Fitting ARIMA Models

Lecture 12

Dr. Colin Rundel

Model Fitting

Fitting ARIMA

For an \(ARIMA(p,d,q)\) model,

Assumes that the data is stationary after differencing
Handling \(d\) is straight forward, just difference the original data \(d\) times (leaving \(n-d\) observations) \[ y'_t = \Delta^d \, y_t \]
After differencing, fit an \(ARMA(p,q)\) model to \(y'_t\).
To keep things simple we’ll assume \(w_t \overset{iid}{\sim} \mathcal{N}(0,\sigma^2_w)\)

MLE - Stationarity & iid normal errors

If both of these assumptions are met, then the time series \(y_t\) will also be normal.

In general, the vector \(\boldsymbol{y} = (y_1, y_2, \ldots, y_t)'\) will have a multivariate normal distribution with mean \(\{\boldsymbol\mu\}_i = E(y_i) = E(y_t)\) and covariance \(\boldsymbol\Sigma\) where \(\{\boldsymbol{\Sigma}\}_{ij} = \gamma(i-j)\).

The joint density of \(\boldsymbol y\) is given by

\[ f_{\boldsymbol y}(\boldsymbol y) = \frac{1}{(2\pi)^{t/2}\,\det(\boldsymbol\Sigma)^{1/2}} \times \exp\left( -\frac{1}{2}(\boldsymbol y - \boldsymbol \mu)' \, \Sigma^{-1} \, (\boldsymbol y - \boldsymbol \mu) \right) \]

AR

Fitting \(AR(1)\)

\[ y_t = \delta + \phi \, y_{t-1} + w_t \]

We need to estimate three parameters: \(\delta\), \(\phi\), and \(\sigma_w^2\), we know

\[ \begin{aligned} E(y_t) = \frac{\delta}{1-\phi} \quad&\quad Var(y_t) = \frac{\sigma_w^2}{1-\phi^2} \\ \gamma(h) &= \frac{\sigma_w^2}{1-\phi^2} \phi^{|h|} \end{aligned} \]

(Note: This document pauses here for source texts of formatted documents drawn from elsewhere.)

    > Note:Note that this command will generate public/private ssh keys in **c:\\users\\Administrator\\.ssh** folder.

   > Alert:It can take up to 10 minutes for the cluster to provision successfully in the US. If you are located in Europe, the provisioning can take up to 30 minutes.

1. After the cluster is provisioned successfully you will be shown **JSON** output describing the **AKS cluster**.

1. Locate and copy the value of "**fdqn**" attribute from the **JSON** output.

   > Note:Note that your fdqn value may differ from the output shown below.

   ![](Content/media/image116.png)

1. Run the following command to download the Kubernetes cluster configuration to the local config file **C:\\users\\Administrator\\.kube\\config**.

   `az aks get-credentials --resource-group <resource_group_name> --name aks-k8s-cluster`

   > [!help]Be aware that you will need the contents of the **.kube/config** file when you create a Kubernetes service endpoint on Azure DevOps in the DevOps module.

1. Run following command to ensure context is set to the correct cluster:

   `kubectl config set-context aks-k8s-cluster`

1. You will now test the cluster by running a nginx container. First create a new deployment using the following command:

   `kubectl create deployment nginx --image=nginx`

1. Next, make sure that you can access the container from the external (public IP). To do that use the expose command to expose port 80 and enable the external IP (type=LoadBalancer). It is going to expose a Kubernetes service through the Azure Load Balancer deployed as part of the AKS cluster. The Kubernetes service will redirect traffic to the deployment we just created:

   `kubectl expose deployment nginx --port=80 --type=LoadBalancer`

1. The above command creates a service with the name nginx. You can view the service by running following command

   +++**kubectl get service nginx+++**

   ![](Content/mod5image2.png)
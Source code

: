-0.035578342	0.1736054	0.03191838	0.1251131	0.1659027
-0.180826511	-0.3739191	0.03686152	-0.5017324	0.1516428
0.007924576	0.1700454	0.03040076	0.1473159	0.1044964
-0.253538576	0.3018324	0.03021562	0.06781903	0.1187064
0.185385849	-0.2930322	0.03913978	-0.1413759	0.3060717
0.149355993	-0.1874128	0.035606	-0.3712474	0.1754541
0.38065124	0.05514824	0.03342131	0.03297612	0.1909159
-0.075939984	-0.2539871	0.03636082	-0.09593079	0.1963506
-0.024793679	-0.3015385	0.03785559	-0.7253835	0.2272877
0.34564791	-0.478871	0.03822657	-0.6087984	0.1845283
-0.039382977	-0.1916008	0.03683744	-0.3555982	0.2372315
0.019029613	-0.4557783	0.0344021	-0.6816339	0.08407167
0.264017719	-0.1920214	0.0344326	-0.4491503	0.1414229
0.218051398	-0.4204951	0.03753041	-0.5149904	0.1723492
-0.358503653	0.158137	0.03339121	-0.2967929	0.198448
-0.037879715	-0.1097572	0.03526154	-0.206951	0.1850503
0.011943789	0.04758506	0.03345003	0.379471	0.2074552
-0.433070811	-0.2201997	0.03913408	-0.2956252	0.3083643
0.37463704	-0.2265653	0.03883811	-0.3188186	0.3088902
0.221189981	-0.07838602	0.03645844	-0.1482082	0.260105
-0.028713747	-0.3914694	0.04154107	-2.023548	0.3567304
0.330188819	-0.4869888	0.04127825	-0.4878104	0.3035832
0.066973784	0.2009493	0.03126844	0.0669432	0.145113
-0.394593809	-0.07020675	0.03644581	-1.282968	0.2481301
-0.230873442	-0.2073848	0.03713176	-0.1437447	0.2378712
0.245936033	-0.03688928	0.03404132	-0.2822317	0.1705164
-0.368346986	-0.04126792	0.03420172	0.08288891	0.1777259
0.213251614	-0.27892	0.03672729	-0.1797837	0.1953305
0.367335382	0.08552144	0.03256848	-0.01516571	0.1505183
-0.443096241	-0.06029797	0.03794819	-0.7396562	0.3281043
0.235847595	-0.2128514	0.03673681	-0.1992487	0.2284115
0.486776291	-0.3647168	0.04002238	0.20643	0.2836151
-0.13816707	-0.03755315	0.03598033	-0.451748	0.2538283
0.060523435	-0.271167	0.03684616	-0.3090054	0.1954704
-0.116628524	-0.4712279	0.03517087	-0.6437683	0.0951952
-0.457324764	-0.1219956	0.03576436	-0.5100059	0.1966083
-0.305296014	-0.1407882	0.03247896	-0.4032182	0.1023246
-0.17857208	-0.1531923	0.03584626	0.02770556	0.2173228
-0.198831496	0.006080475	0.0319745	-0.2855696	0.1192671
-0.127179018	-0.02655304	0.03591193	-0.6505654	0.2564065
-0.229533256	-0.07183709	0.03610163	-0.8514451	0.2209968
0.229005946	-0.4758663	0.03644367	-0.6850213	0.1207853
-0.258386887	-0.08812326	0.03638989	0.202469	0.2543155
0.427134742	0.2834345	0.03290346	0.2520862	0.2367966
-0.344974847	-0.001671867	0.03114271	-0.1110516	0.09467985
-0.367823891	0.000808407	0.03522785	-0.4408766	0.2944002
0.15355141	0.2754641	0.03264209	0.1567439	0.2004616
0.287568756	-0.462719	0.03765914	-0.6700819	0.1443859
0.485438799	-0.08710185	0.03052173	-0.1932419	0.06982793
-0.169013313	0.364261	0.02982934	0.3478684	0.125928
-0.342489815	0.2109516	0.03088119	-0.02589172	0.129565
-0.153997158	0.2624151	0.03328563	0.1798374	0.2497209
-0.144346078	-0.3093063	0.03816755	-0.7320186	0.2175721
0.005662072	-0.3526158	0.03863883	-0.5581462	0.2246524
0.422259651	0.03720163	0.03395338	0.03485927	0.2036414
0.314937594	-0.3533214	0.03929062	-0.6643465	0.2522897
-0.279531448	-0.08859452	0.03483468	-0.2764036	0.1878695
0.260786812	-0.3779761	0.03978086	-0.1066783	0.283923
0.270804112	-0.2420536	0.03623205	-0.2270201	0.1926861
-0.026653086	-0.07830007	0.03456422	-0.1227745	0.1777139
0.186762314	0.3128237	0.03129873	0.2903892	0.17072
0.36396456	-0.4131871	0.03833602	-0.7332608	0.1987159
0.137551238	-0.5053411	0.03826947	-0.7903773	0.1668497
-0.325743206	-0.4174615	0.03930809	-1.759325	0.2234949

Using these properties it is possible to write the distribution of \(\boldsymbol{y}\) as a MVN but that does not make it easy to write down a (simplified) closed form for the MLE estimate for \(\delta\), \(\phi\), and \(\sigma_w^2\).

Conditional Density

We can also rewrite the density as follows,

\[ \begin{aligned} f(\boldsymbol y) &= f(y_t,\,y_{t-1},\,\ldots,\,y_2,\,y_1) \\ &= f(y_t|\,y_{t-1},\,\ldots,\,y_2,\,y_1) f(y_{t-1}|y_{t-2},\,\ldots,\,y_2,\,y_1) \cdots f(y_2|y_1) f(y_1) \\ &= f(y_t|\,y_{t-1}) f(y_{t-1}|y_{t-2}) \cdots f(y_2|y_1) f(y_1) \end{aligned} \]

where,

\[ \begin{aligned} y_1 &\sim \mathcal{N}\left(\delta, \, \frac{\sigma^2_w}{1-\phi^2} \right) \\ y_{t}|y_{t-1} &\sim \mathcal{N}\left(\delta+\phi\, y_{t-1}, \, \sigma^2_w \right) \\ f(y_{t}|y_{t-1}) &= \frac{1}{\sqrt{2\pi \, \sigma^2_w}} \exp \left( -\frac{1}{2}\frac{(y_t -\delta+\phi\, y_{t-1})^2 }{\sigma^2_w} \right) \end{aligned} \]

Log likelihood of AR(1)

\[ \log f(y_{t} | y_{t-1}) = -\frac{1}{2}\left( \log 2\pi + \log \sigma^2_w + \frac{1}{\sigma_w^2} (y_t -\delta+\phi\, y_{t-1})^2 \right) \]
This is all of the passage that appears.